He wasn’t going to try climbing up to the way they came again.  He was in even more pain now than the first attempt, and even less equipped to make it.  The next time, he would be lucky not to fall and break his neck.  If he was lucky, that would kill him instantly like Warren.  Knowing his luck, he’d linger. 

The only way out was to go deeper into the cave.  If he pressed on into the dark, he might come out in the Weasand eventually. 

There was another option, though.  He might wander deeper and deeper into the earth until his oil ran dry and he was lost forever in a darkness without end.  It would hurt, too.  Just moving around to fiddle with his lamp hurt his broken bones; he couldn’t imagine how painful dragging himself all the way to the Weasand would be.  He was weak from thirst and hunger, his head pounded, and all he wanted to do was curl up and sleep. 

He could stay here, lie down, and wait for Death to take him.  Or, he could put himself through hell searching for a tiny chance of getting out of here alive.  Was the struggle worth the possible reward?  Was his life _really_ that worthwhile that he should go through so much misery just for a small chance of getting it back?
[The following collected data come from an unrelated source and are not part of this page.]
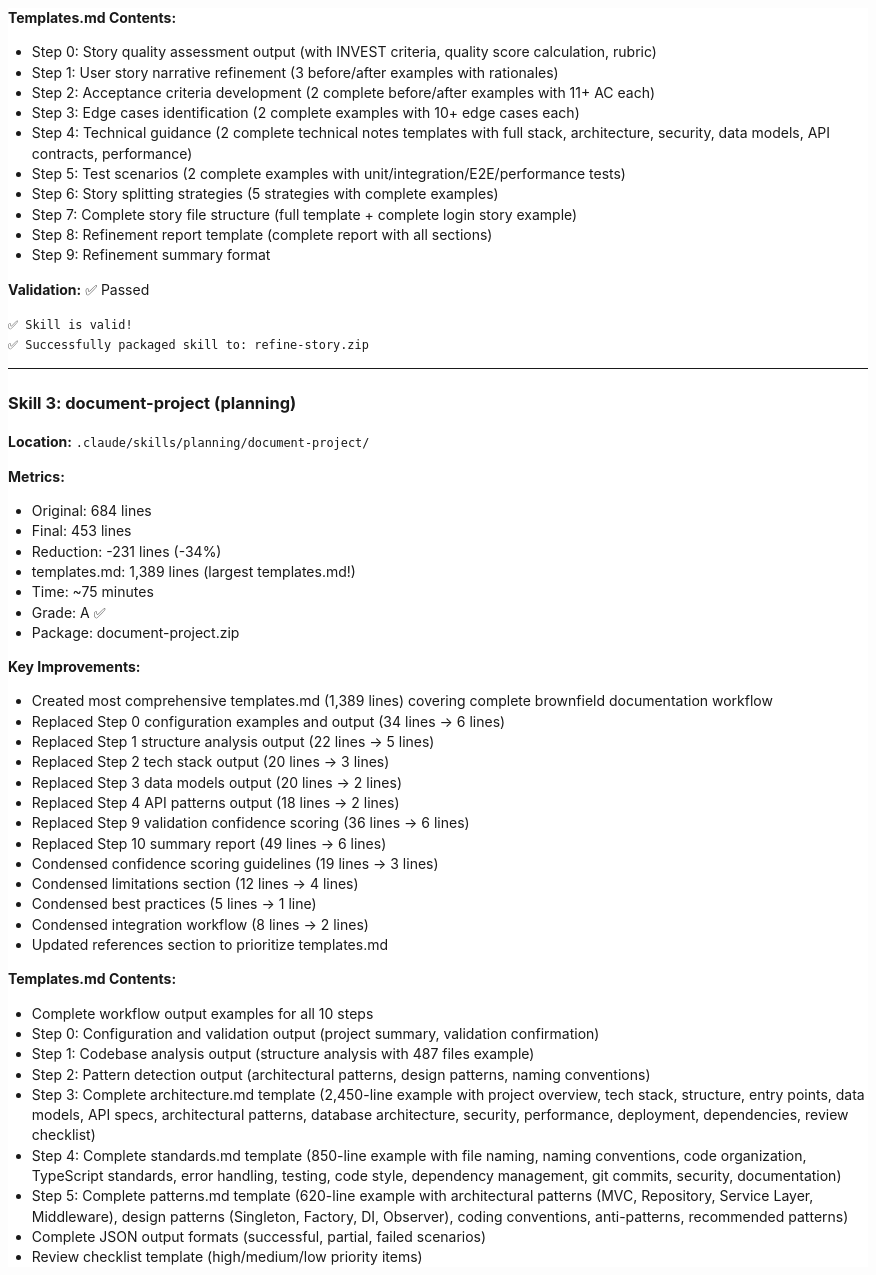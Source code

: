 **Templates.md Contents:**
- Step 0: Story quality assessment output (with INVEST criteria, quality score calculation, rubric)
- Step 1: User story narrative refinement (3 before/after examples with rationales)
- Step 2: Acceptance criteria development (2 complete before/after examples with 11+ AC each)
- Step 3: Edge cases identification (2 complete examples with 10+ edge cases each)
- Step 4: Technical guidance (2 complete technical notes templates with full stack, architecture, security, data models, API contracts, performance)
- Step 5: Test scenarios (2 complete examples with unit/integration/E2E/performance tests)
- Step 6: Story splitting strategies (5 strategies with complete examples)
- Step 7: Complete story file structure (full template + complete login story example)
- Step 8: Refinement report template (complete report with all sections)
- Step 9: Refinement summary format

**Validation:** ✅ Passed
```
✅ Skill is valid!
✅ Successfully packaged skill to: refine-story.zip
```

---

### Skill 3: document-project (planning)

**Location:** `.claude/skills/planning/document-project/`

**Metrics:**
- Original: 684 lines
- Final: 453 lines
- Reduction: -231 lines (-34%)
- templates.md: 1,389 lines (largest templates.md!)
- Time: ~75 minutes
- Grade: A ✅
- Package: document-project.zip

**Key Improvements:**
- Created most comprehensive templates.md (1,389 lines) covering complete brownfield documentation workflow
- Replaced Step 0 configuration examples and output (34 lines → 6 lines)
- Replaced Step 1 structure analysis output (22 lines → 5 lines)
- Replaced Step 2 tech stack output (20 lines → 3 lines)
- Replaced Step 3 data models output (20 lines → 2 lines)
- Replaced Step 4 API patterns output (18 lines → 2 lines)
- Replaced Step 9 validation confidence scoring (36 lines → 6 lines)
- Replaced Step 10 summary report (49 lines → 6 lines)
- Condensed confidence scoring guidelines (19 lines → 3 lines)
- Condensed limitations section (12 lines → 4 lines)
- Condensed best practices (5 lines → 1 line)
- Condensed integration workflow (8 lines → 2 lines)
- Updated references section to prioritize templates.md

**Templates.md Contents:**
- Complete workflow output examples for all 10 steps
- Step 0: Configuration and validation output (project summary, validation confirmation)
- Step 1: Codebase analysis output (structure analysis with 487 files example)
- Step 2: Pattern detection output (architectural patterns, design patterns, naming conventions)
- Step 3: Complete architecture.md template (2,450-line example with project overview, tech stack, structure, entry points, data models, API specs, architectural patterns, database architecture, security, performance, deployment, dependencies, review checklist)
- Step 4: Complete standards.md template (850-line example with file naming, naming conventions, code organization, TypeScript standards, error handling, testing, code style, dependency management, git commits, security, documentation)
- Step 5: Complete patterns.md template (620-line example with architectural patterns (MVC, Repository, Service Layer, Middleware), design patterns (Singleton, Factory, DI, Observer), coding conventions, anti-patterns, recommended patterns)
- Complete JSON output formats (successful, partial, failed scenarios)
- Review checklist template (high/medium/low priority items)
“What do you think I should do?” he asked Death.  “Is it worth it to try to get out of here?”

“ _Do you wish to die?_ ”

He didn’t want to die… but he also didn’t want to crawl into the depths of the cave.  He was so worn out that those two desires were about equal.  What he really wanted was a drink, and the thought of exerting himself any more than necessary without getting one made the instinct-driven part of his mind ready to give up.  To be honest, after however many days it had been without food, water, or sunlight, a strong part of him was ready to just let it end. 

“It’s not about wanting to die, but… not wanting to keep suffering, like you said.  And I don’t know if the life I have out there is worth fighting this hard to get back.  I’m not exactly a good person.”

“ _I cannot tell you what to do.  If you decide to die, I will be here.  If you decide not to, I will be here when you are ready_.”

“Yeah… thanks, I guess.”


	3. Rise

Yuri had a dream that night… or day… or whatever time it was.  In his dream, he stood under the bright, warm sun.  It was nice.  He felt the breeze on his face and held out his hands to touch long grass. 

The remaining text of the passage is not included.